Who was Marsha P. Johnson?

Activist and self-identified drag queen, Marsha P. Johnson was born Malcolm Michaels junior in New Jersey in 1945.

She was one of the founding members of the Gay Liberation Front. Additionally, she was a veteran of the 1969 Stonewall Uprising. In other words, Marsha P. Johnson helped win LGBT people the freedoms they sometimes take for granted today.

 

Why do you need to discover Marsha P. Johnson?

Marsha P. Johnson's story is one of survival and courage. It's an example of a life lived on the margins.

But it was also a life that helped change things for the better for hundreds of thousands of LGBT people. Tragically, that life was cut short in 1992, when Marsha P. Johnson's body was found in The Hudson River, New York.

 

Where should you start with Marsha P. Johnson's work?

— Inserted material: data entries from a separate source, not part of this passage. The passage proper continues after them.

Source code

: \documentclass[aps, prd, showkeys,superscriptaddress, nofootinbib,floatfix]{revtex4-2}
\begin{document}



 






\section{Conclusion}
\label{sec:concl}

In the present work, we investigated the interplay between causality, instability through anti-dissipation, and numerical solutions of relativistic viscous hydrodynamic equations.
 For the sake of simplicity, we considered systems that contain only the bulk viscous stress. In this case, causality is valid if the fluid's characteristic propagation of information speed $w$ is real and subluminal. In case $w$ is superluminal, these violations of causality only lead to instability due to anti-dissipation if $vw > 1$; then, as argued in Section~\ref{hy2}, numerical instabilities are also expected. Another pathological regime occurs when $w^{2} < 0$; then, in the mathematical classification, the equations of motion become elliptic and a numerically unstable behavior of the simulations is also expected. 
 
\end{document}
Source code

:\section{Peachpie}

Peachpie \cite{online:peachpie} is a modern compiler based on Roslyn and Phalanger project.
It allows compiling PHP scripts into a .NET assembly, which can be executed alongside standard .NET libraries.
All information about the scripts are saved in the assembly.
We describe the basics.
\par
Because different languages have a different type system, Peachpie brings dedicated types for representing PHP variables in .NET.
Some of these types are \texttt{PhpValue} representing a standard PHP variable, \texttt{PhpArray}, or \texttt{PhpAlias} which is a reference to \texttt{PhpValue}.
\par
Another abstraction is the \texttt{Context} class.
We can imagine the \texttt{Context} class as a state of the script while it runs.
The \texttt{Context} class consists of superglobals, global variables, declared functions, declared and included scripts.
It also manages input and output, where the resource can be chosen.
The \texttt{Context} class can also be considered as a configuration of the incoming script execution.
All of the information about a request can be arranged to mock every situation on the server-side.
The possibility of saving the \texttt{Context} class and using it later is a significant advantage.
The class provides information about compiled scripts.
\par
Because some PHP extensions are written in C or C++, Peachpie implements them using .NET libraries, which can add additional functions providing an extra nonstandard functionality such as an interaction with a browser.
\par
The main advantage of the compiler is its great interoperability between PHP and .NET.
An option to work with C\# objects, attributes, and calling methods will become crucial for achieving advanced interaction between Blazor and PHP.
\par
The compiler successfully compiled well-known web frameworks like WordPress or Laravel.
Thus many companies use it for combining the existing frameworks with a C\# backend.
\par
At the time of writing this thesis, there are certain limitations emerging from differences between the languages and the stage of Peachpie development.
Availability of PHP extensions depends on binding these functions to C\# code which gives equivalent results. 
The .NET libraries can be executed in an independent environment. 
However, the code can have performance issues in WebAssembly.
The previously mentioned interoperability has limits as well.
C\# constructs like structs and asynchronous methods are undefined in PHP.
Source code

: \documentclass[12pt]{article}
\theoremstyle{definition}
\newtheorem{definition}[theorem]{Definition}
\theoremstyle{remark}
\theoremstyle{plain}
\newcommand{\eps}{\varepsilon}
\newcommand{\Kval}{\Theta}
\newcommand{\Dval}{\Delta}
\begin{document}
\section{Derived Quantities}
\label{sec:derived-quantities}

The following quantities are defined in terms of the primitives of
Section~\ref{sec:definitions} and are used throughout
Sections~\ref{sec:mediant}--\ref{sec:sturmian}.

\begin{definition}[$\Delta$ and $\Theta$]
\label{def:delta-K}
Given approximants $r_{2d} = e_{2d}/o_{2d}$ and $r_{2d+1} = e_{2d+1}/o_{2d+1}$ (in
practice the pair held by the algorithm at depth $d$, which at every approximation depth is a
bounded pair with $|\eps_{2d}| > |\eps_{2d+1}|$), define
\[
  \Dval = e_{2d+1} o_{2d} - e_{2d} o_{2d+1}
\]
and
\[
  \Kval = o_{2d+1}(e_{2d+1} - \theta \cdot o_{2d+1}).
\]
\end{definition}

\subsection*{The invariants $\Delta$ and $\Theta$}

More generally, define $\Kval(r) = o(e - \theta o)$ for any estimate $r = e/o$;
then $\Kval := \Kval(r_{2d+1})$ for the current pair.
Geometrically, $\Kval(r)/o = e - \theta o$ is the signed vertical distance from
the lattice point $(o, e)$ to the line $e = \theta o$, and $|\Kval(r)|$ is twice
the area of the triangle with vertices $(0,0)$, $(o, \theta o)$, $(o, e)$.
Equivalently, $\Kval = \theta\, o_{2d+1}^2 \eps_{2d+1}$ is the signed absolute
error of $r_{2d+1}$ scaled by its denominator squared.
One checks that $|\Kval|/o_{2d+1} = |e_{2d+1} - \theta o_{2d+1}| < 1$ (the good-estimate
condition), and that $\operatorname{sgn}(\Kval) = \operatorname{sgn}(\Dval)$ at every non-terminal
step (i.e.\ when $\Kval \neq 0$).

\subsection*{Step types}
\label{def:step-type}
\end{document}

Malcolm Michaels junior went by the moniker 'Black Marsha' and then Marsha P. Johnson as a drag queen in New York.

She was a well-known and much-loved figure on the burgeoning LGBT scene. Discover more about Marsha P. Johnson's extraordinary life in the Netflix documentary The Death and Life of Marsha P. Johnson. This deeply moving film investigates her death and gives a fascinating glimpse of a sadly vanished New York.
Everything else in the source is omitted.